United States: Payrolls post largest gain in over a year and a half in February
March 9, 2018
Results from the February jobs report continued to reflect robust labor market conditions, with non-farm payrolls rising 313,000 in February—the largest gain since July 2016. The print largely exceeded the 205,000 new jobs expected by market analysts and the 239,000 jobs created in January, a figure that was revised up 39,000 from last month’s report.

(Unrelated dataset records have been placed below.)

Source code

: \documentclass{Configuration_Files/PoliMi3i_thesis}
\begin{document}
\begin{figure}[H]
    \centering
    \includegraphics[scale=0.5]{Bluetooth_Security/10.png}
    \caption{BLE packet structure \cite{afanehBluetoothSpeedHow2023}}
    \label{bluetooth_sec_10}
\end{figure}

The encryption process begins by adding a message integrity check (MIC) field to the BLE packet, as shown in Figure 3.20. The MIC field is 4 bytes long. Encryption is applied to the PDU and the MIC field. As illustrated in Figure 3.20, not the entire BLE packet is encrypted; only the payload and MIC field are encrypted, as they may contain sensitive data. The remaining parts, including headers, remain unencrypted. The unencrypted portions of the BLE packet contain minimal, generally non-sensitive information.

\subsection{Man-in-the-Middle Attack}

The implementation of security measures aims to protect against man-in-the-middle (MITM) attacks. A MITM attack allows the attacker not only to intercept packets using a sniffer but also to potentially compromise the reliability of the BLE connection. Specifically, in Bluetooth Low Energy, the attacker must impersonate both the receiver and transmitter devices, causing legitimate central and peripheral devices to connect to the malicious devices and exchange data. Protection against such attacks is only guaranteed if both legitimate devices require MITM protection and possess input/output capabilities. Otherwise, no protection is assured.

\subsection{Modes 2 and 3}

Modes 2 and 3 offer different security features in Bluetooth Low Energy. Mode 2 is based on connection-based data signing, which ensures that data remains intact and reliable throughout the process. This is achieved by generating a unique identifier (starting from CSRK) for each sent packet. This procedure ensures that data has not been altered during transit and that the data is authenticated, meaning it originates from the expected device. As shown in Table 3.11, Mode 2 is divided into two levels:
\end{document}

Healthy gains were recorded across the board, particularly in the goods-producing sector, in which 100,000 new jobs were created in February following the 72,000 jobs added in January. The construction sector performed notably well, with payrolls up 61,000 in February (January: +40,000). In addition, the manufacturing sector added a solid 31,000 new employees (January: +25,000). Service industries kept up the strong pace from the previous month, with retail trade adding 50,300 workers in February (January: +14,800), offsetting weaker hiring dynamics in education and health services.
The unemployment rate held steady at a 17-year low of 4.1% for the fifth consecutive month in February, coming in above the 4.0% that analysts had expected. February’s steady figure reflected strong payroll gains being counterbalanced by a hefty increase in the labor force, with the labor force participation rate climbing to 63.0%, the highest since September 2017, from 62.7% in January. Meanwhile, average hourly earnings inched up 0.1% from the previous month, down from the 0.3% gain recorded in January and below market expectations of a 0.2% increase. On an annual basis, wage growth came in at 2.6%, down from January’s revised 2.8% increase (previously reported: +2.9% year-on-year).

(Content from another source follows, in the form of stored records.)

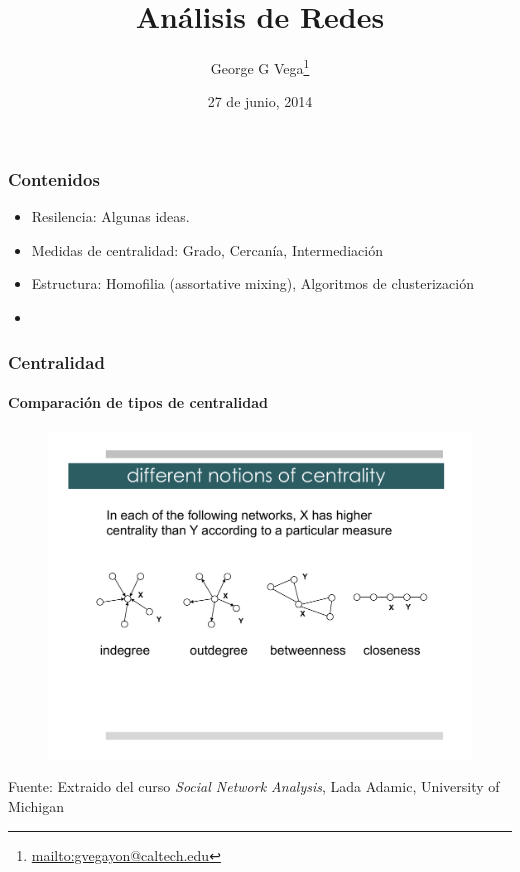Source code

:\documentclass[10pt]{beamer}
\author{George G Vega\thanks{\url{mailto:gvegayon@caltech.edu}}}
\institute{Superintendencia de Pensiones}
\title{An\'alisis de Redes}
\date{27 de junio, 2014}
\begin{document}
\frame{\maketitle}

\begin{frame}
\frametitle{Contenidos}
\tableofcontents
\end{frame}

\begin{frame}
\begin{itemize}
\item Resilencia: Algunas ideas.
\item Medidas de centralidad: Grado, Cercan\'ia, Intermediaci\'on
\item Estructura: Homofilia (assortative mixing), Algoritmos de clusterizaci\'on
\item 
\end{itemize}
\end{frame}

\begin{frame}
\frametitle{Centralidad}
\framesubtitle{Comparaci\'on de tipos de centralidad}
\begin{figure}
\includegraphics[trim=2cm 6cm 2cm 4cm, clip=true, width=\linewidth]{Lecture3Acentrality_comparison.pdf}
\end{figure}
{\footnotesize Fuente: Extraido del curso \emph{Social Network Analysis}, Lada
Adamic, University of Michigan}
\end{frame}
\end{document}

February’s employment report showed that, while the pace of hiring remained strong, wage pressures lost some steam in the month, following stronger-than-expected compensation growth in January. Nonetheless, given the exceedingly tight labor market and increased demand for workers among firms, it is widely expected that Federal Reserve officials will hike interest rates at their upcoming FOMC meeting on March 20–21, while solidifying market expectations that they will remain on track for three rate increases this year. If the momentum observed in the labor market continues, the Fed could deliver a fourth interest rate hike this year in a bid to cool demand.